A finales de marzo de 2025, una Depresión Aislada en Niveles Altos (DANA) afectó al archipiélago, fue desactivada la tarde del pasado martes, tras provocar lluvias en las islas occidentales y calima en la provincia oriental, incluyendo Gran Canaria. No obstante, el archipiélago canario se encuentra bajo varias advertencias meteorológicas para estos primeros días de abril de 2025. Se esperan vientos de hasta 90 km/h, clasificados con un riesgo importante (40%-70%). Estas rachas afectarían principalmente a las zonas agrarias de cumbres y zonas altas de islas como La Palma, El Hierro, La Gomera, Tenerife y Gran Canaria. En el Teide no se descartan rachas ocasionalmente huracanadas. En algunas zonas de las islas orientales se espera vientos del sur.

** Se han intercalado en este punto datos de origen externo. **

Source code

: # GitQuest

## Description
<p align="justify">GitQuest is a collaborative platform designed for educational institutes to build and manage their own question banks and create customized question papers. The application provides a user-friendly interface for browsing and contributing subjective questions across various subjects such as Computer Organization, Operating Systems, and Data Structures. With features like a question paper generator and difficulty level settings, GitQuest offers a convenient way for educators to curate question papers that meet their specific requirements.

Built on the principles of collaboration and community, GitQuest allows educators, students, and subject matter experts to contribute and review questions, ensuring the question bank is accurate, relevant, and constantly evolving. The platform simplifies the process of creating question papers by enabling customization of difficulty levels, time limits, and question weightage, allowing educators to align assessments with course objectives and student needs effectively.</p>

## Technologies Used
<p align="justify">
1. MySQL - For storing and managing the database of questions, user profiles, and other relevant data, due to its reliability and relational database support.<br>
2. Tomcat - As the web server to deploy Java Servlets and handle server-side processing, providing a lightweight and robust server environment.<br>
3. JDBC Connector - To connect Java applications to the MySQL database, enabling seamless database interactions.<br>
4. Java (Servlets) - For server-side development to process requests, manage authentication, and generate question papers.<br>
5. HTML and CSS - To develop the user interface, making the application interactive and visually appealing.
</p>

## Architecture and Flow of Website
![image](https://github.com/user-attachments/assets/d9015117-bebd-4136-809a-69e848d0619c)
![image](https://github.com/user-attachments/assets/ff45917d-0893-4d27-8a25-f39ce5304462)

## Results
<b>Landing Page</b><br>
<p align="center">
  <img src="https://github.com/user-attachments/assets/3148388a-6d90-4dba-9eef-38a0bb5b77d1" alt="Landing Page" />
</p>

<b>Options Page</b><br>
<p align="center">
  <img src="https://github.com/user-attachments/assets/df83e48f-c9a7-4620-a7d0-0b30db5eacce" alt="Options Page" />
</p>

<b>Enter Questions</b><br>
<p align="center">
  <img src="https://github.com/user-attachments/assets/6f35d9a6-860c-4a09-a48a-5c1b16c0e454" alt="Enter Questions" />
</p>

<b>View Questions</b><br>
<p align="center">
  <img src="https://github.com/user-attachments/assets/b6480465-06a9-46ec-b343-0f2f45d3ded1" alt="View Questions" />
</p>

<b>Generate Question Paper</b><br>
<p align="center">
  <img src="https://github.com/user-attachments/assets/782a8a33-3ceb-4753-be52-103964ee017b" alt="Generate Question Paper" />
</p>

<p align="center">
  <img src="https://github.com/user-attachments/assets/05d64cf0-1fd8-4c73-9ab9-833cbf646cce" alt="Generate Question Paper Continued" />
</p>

Estos enjambres suelen formarse en zonas de cría situadas en las regiones desérticas y costeras del Sahara, donde las condiciones climáticas son favorables para su proliferación. Cuando maduran, las nubes de langostas cruzan las fronteras e invaden las tierras de cultivo. Las previsiones oficiales apuntan que las condiciones marítimas también estarán afectadas por el mal tiempo. Se esperan vientos costeros de fuerza 7 (50 a 61 km/h), particularmente en las costas del sureste y noroeste de Tenerife, Gran Canaria, La Palma y El Hierro, donde la mar combinada podría alcanzar los 4 a 5 metros de altura.

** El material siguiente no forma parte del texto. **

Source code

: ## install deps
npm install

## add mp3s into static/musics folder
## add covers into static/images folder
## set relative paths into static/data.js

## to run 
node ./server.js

La Oficina de Naciones Unidas para la Coordinación de Asuntos Humanitarios (OCHA), que coordina la respuesta a emergencias para salvar vidas y proteger a las personas en crisis humanitarias, alertó el pasado mes de marzo que «en el Sahara meridional, se observa un aumento en los grupos de adultos en pareja, eclosiones y larvas (…)y algunos individuos alados aislados estuvieron presentes en Marruecos» donde «es probable que ocurra una reproducción a pequeña escala en Marruecos. En consecuencia, las operaciones de control seguirán siendo necesarias en estas regiones».

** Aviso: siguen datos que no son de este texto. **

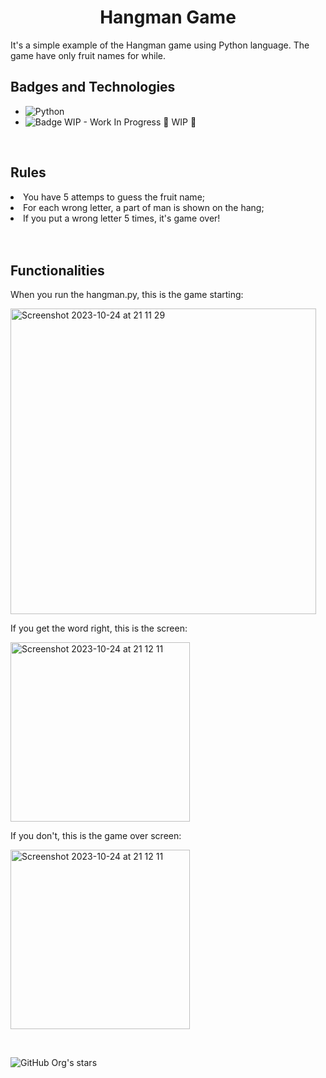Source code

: <h1 align="center"> Hangman Game </h1>
<p>
It's a simple example of the Hangman game using Python language. The game have only fruit names for while.
</p>


<h2 align="left"> Badges and Technologies</h2>

* ![Python](https://img.shields.io/badge/Python-3.12-blue?logo=python&logoColor=FFFF71)
* ![Badge WIP - Work In Progress](http://img.shields.io/static/v1?label=STATUS&message=WORK_IN_PROGRESS&color=BLUE&style=for-the-badge) :construction: WIP :construction:

<br>
<h2 align="left"> Rules </h2>
<li>You have 5 attemps to guess the fruit name;</li>
<li>For each wrong letter, a part of man is shown on the hang;</li>
<li>If you put a wrong letter 5 times, it's game over!</li>

</br>

<br>
<h2 align="left"> Functionalities </h2>
When you run the hangman.py, this is the game starting:
<p>
<img width="489" alt="Screenshot 2023-10-24 at 21 11 29" src="https://github.com/fernandavaldevino/hangman-game/assets/32962452/746433a5-6bba-495d-88f1-cbb046b080f3">
</p>

If you get the word right, this is the screen:
<p>
<img width="287" alt="Screenshot 2023-10-24 at 21 12 11" src="https://github.com/fernandavaldevino/hangman-game/assets/32962452/7942d727-fb55-4a08-a935-c22c117dec55">
</p>

If you don't, this is the game over screen:
<p>
<img width="287" alt="Screenshot 2023-10-24 at 21 12 11" src="https://github.com/fernandavaldevino/hangman-game/assets/32962452/7942d727-fb55-4a08-a935-c22c117dec55">
</p>
</br>

![GitHub Org's stars](https://img.shields.io/github/stars/fernandavaldevino/hangman-game?style=social)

En Tata (Agadir), Bouarfa, Errachidia y Tinghir Marruecos ha desplegado equipos de intervención especializados en la vigilancia que se basan en información recogida en regiones vecinas, donde se han avistado bandas de langostas en ciudades argelinas cercanas a la frontera. Estos seres depredadores pueden recorrer empujados por el viento hasta 150 kilómetros en un día. Hasta el domingo 30 de marzo de 2025, los equipos movilizados en Túnez habían tratado una superficie total de 930 hectáreas, divididas entre tratamientos terrestres y aéreos.
Marruecos ha reforzado su capacidad de respuesta preparando sus aviones Canadair, habitualmente utilizados para combatir incendios forestales. Estos dispositivos podrían utilizarse para realizar pulverizaciones aéreas de insecticidas en caso de que los enjambres se extiendan por el territorio marroquí. Según la FAO, la langosta del desierto es la plaga migratoria más destructiva del mundo. En respuesta a estímulos ambientales, estos insectos pueden formar enjambres densos y muy móviles. Extremadamente voraces, consumen el equivalente a su propio peso en comida cada día, destruyendo cultivos y pastos. Un solo enjambre de un kilómetro cuadrado puede contar con hasta 80 millones de individuos.